Selama beberapa saat ia menikmati waktunya di bulan. Bermain-main dan berlarian sepuas hati. Hingga ia berhenti dan mulai merasa bosan karena lelah. Dicarinya batu yang datar dan cukup besar baginya untuk duduk. Sambil menatap bumi yang biru, ia merenung dan tanpa sengaja berkata. Bagaimana caranya agar aku bisa pulang? Ternyata ia belum memikirkan caranya untuk pulang. Hal itu menjadikan penyesalan dan jutaan pertanyaan lain pada dirinya. "Bagaimana ibu dan ayahku?", "Apa anjingku sore ini sudah diberi makan?", dan sebagainya.

Pernahkah kita jenuh dengan berbagai macam pertanyaan yang membosankan karena ditanyakan oleh setiap orang sepanjang waktu? Seperti : kapan nikah? Kapan lulus? Kapan punya anak? dan seterusnya.
Apakah mungkin pernah merasa kepala begitu penuh hingga ingin muntah jika pertanyaan yang sama datang kembali?

Ya. Anak yang ingin ke bulan itu adalah analogi. Kadang kita selalu berupaya lari dari segala pertanyaan tersebut. Menghindar, bersembunyi, dan sebagainya hingga menganggap kita menjadi tenang dan tak akan ada pertanyaan kembali. Saya tak sepenuhnya menyalahkan sikap yang demikian.

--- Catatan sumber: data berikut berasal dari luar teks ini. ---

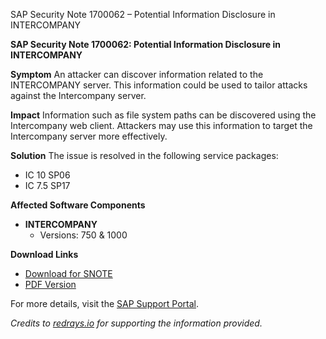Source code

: SAP Security Note 1700062 – Potential Information Disclosure in INTERCOMPANY

**SAP Security Note 1700062: Potential Information Disclosure in INTERCOMPANY**

**Symptom**
An attacker can discover information related to the INTERCOMPANY server. This information could be used to tailor attacks against the Intercompany server.

**Impact**
Information such as file system paths can be discovered using the Intercompany web client. Attackers may use this information to target the Intercompany server more effectively.

**Solution**
The issue is resolved in the following service packages:
- IC 10 SP06
- IC 7.5 SP17

**Affected Software Components**
- **INTERCOMPANY**
  - Versions: 750 & 1000

**Download Links**
- [Download for SNOTE](https://notesdownloads.sap.com/note/0040000017411832017)
- [PDF Version](https://userapps.support.sap.com/sap/support/sfm/notes/print/0001700062?language=en-US&token=CFEC992E9BC2BE2682A90BF321656ECB)

For more details, visit the [SAP Support Portal](https://me.sap.com/notes/0001700062).

*Credits to [redrays.io](https://redrays.io) for supporting the information provided.*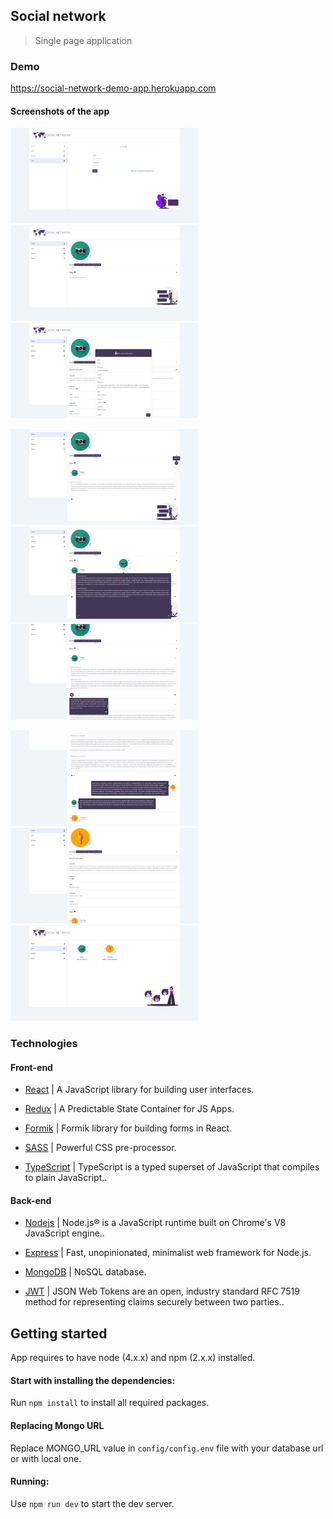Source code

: ## Social network

> Single page application



### Demo

  https://social-network-demo-app.herokuapp.com


#### Screenshots of the app

<div>
 <p>
<img src="demo-images/img-1.png" width="300px">
<img src="demo-images/img-2.png" width="300px">
<img src="demo-images/img-3.png" width="300px">
  </p>
<p>
<img src="demo-images/img-4.png" width="300px">
<img src="demo-images/img-5.png" width="300px">
<img src="demo-images/img-6.png" width="300px">
</p>
<p>
<img src="demo-images/img-7.png" width="300px">
<img src="demo-images/img-8.png" width="300px">
<img src="demo-images/img-9.png" width="300px">
 </p>
</div>




### Technologies


#### Front-end


- [React](https://reactjs.org/) | A JavaScript library for building user interfaces.

- [Redux](https://redux.js.org/) | A Predictable State Container for JS Apps.

- [Formik](https://formik.org/) | Formik library for building forms in React.

- [SASS](https://sass-lang.com/) | Powerful CSS pre-processor.

- [TypeScript](https://www.typescriptlang.org/) | TypeScript is a typed superset of JavaScript that compiles to plain JavaScript..



#### Back-end


- [Nodejs](https://nodejs.org/en/) | Node.js® is a JavaScript runtime built on Chrome's V8 JavaScript engine..

- [Express](http://expressjs.com/) | Fast, unopinionated, minimalist web framework for Node.js.

- [MongoDB](https://www.mongodb.com/) | NoSQL database.

- [JWT](https://jwt.io/) | JSON Web Tokens are an open, industry standard RFC 7519 method for representing claims securely between two parties..



## Getting started


  App requires to have node (4.x.x) and npm (2.x.x) installed.



#### Start with installing the dependencies:


  Run `npm install` to install all required packages.



#### Replacing Mongo URL

  Replace MONGO_URL value in `config/config.env` file with your database url or with local one.


#### Running:

  Use `npm run dev` to start the dev server.




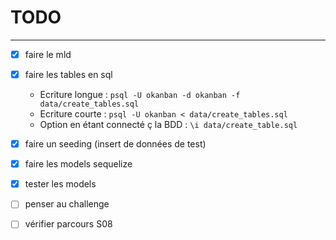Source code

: # TODO

---

- [x] faire le mld
- [x] faire les tables en sql
  - Ecriture longue : `psql -U okanban -d okanban -f data/create_tables.sql`
  - Ecriture courte : `psql -U okanban < data/create_tables.sql`
  - Option en étant connecté ç la BDD : `\i data/create_table.sql`
- [x] faire un seeding (insert de données de test)
- [x] faire les models sequelize
- [x] tester les models

- [ ] penser au challenge
- [ ] vérifier parcours S08
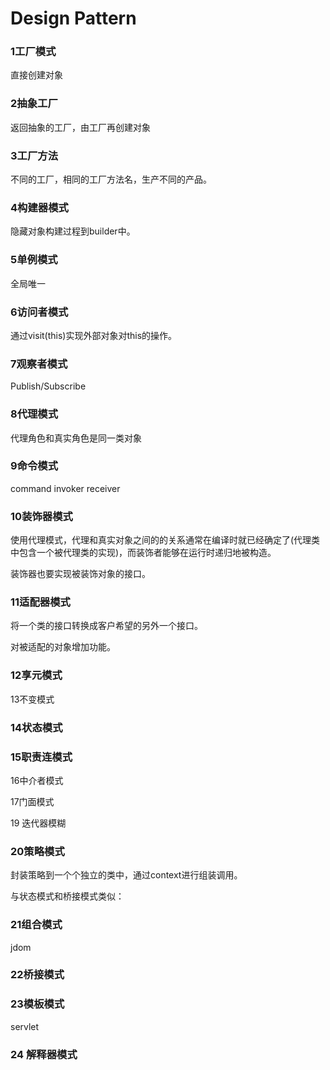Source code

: Design Pattern
=====

### 1工厂模式

直接创建对象

### 2抽象工厂

返回抽象的工厂，由工厂再创建对象

### 3工厂方法

不同的工厂，相同的工厂方法名，生产不同的产品。

### 4构建器模式

隐藏对象构建过程到builder中。

### 5单例模式

全局唯一

### 6访问者模式

通过visit(this)实现外部对象对this的操作。

### 7观察者模式

Publish/Subscribe

### 8代理模式

代理角色和真实角色是同一类对象



### 9命令模式

command invoker receiver

### 10装饰器模式

使用代理模式，代理和真实对象之间的的关系通常在编译时就已经确定了(代理类中包含一个被代理类的实现)，而装饰者能够在运行时递归地被构造。

装饰器也要实现被装饰对象的接口。

### 11适配器模式

将一个类的接口转换成客户希望的另外一个接口。

对被适配的对象增加功能。

### 12享元模式



13不变模式

### 14状态模式



### 15职责连模式



16中介者模式

17门面模式

19 迭代器模糊

### 20策略模式

封装策略到一个个独立的类中，通过context进行组装调用。

与状态模式和桥接模式类似：



### 21组合模式

jdom

### 22桥接模式



### 23模板模式

servlet

### 24 解释器模式

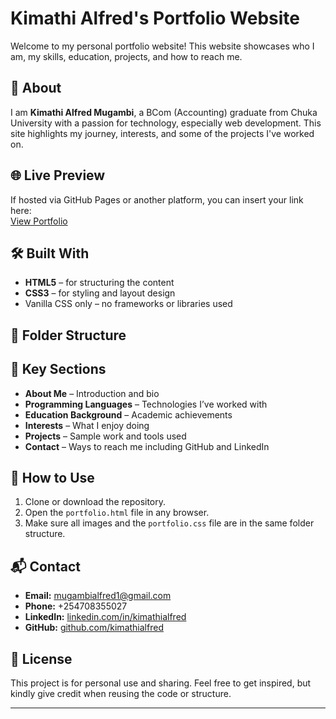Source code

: # Kimathi Alfred's Portfolio Website

Welcome to my personal portfolio website! This website showcases who I am, my skills, education, projects, and how to reach me.

## 📄 About

I am **Kimathi Alfred Mugambi**, a BCom (Accounting) graduate from Chuka University with a passion for technology, especially web development. This site highlights my journey, interests, and some of the projects I've worked on.

## 🌐 Live Preview

If hosted via GitHub Pages or another platform, you can insert your link here:  
[View Portfolio](https://almukih.github.io/portfolio/)

## 🛠️ Built With

- **HTML5** – for structuring the content
- **CSS3** – for styling and layout design
- Vanilla CSS only – no frameworks or libraries used

## 📂 Folder Structure


## 📸 Key Sections

- **About Me** – Introduction and bio
- **Programming Languages** – Technologies I’ve worked with
- **Education Background** – Academic achievements
- **Interests** – What I enjoy doing
- **Projects** – Sample work and tools used
- **Contact** – Ways to reach me including GitHub and LinkedIn

## 📑 How to Use

1. Clone or download the repository.
2. Open the `portfolio.html` file in any browser.
3. Make sure all images and the `portfolio.css` file are in the same folder structure.

## 📬 Contact

- **Email:** mugambialfred1@gmail.com  
- **Phone:** +254708355027  
- **LinkedIn:** [linkedin.com/in/kimathialfred](https://www.linkedin.com/in/alfred-mugambi-444987374)  
- **GitHub:** [github.com/kimathialfred](https://github.com/Almukih)

## 📃 License

This project is for personal use and sharing. Feel free to get inspired, but kindly give credit when reusing the code or structure.

---


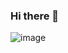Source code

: ### Hi there 👋

![image](https://img1.wsimg.com/isteam/ip/087085f3-9c8a-4358-b25b-cf75bc95ed0d/Linkedin%20Hero%20Image.png/:/cr=t:0%25,l:0%25,w:100%25,h:100%25/rs=w:1536)
<!--
**tiffanyarnold/tiffanyarnold** is a ✨ _special_ ✨ repository because its `README.md` (this file) appears on your GitHub profile.

Here are some ideas to get you started:

- 🔭 I’m currently working on completing the Pursuit program.
- 🌱 I’m currently learning Javascript
- 👯 I’m looking to collaborate on building games
- 🤔 I have a plan to improve digital marketing software
- 💬 Ask me about coding or digital marketing
- 📫 How to reach me: link in bio
- 😄 Pronouns: she/ her
- ⚡ Fun fact: I love digital marketing
-->
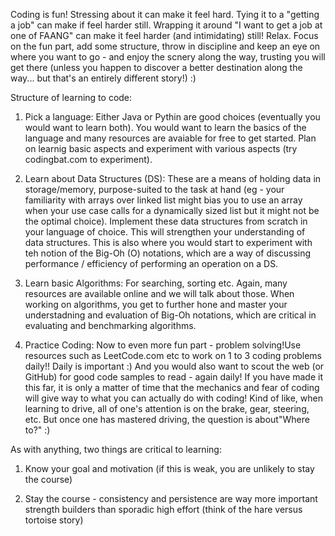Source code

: Coding is fun!
Stressing about it can make it feel hard. Tying it to a "getting a job" can make if feel harder still. Wrapping it around "I want to get a job at one of FAANG" can make it feel harder (and intimidating) still! Relax. Focus on the fun part, add some structure, throw in discipline and keep an eye on where you want to go - and enjoy the scnery along the way, trusting you will get there (unless you happen to discover a better destination along the way... but that's an entirely different story!) :) 

Structure of learning to code:

1. Pick a language: Either Java or Pythin are good choices (eventually you would want to learn both). You would want to learn the basics of the language and many resources are avaiable for free to get started. Plan on learnig basic aspects and experiment with various aspects (try codingbat.com to experiment). 

2. Learn about Data Structures (DS): These are a means of holding data in storage/memory, purpose-suited to the task at hand (eg - your familiarity with arrays over linked list might bias you to use an array when your use case calls for a dynamically sized list but it might not be the optimal choice). Implement these data structures from scratch in your language of choice. This will strengthen your understanding of data structures. This is also where you would start to experiment with teh notion of the Big-Oh (O) notations, which are a way of discussing performance / efficiency of performing an operation on a DS. 

3. Learn basic Algorithms: For searching, sorting etc. Again, many resources are available online and we will talk about those. When working on algorithms, you get to further hone and master your understadning and evaluation of Big-Oh notations, which are critical in evaluating and benchmarking algorithms. 

4. Practice Coding: Now to even more fun part - problem solving!Use resources such as LeetCode.com etc to work on 1 to 3 coding problems daily!! Daily is important :) And you would also want to scout the web (or GitHub) for good code samples to read - again daily! If you have made it this far, it is only a matter of time that the mechanics and fear of coding will give way to what you can actually do with coding! Kind of like, when learning to drive, all of one's attention is on the brake, gear, steering, etc. But once one has mastered driving, the question is about"Where to?" :) 


As with anything, two things are critical to learning: 

1. Know your goal and motivation (if this is weak, you are unlikely to stay the course)

2. Stay the course - consistency and persistence are way more important strength builders than sporadic high effort (think of the hare versus tortoise story)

Sebagai manusia, bukankah lelah adalah hal yang lumrah? 

Namun sesungguhnya dalam keadaan sembunyi dan lari pun kita tak pernah dapat lari dari pertanyaan. Benar adanya jika kita terhindar dari pertanyaan orang lain. Namun, apa kita terhindar dari pertanyaan diri sendiri?

Tidak.

Akhirnya pun diri kita sendiri yang akan bertanya-tanya sendiri akan diri kita. Misalkan : "Iya, kenapa saya tidak segera menikah? Apa yang salah dengan diri saya? Apa saya kurang pantas, kurang mapan?", "Iya, kenapa saya tak segera memiliki anak? Apa saya belum pantas menjadi seorang ibu/ayah?"

Pertanyaan tak akan pernah hilang. Menghindar pun seperti tak ada artinya. Saat ini, mungkin kita harus mulai berpikir. Bukannya menghindar, namun mulai mencari jawaban sebagai senapan untuk "melawan" segala pertanyaan. Agar tak tersisa penyesalan dari sebuah pelarian untuk begitu banyak never ending questions. Million dollar questions. Plus tambahkan koreksi diri. Jangan-jangan kita menjadi salah satu penanya 'menyebalkan' untuk orang lain. Jangan-jangan kita sendiri tanpa sadar telah mengajukan pertanyaan yang sama ratusan kali sebelum mereka bertanya pada kita. Karma?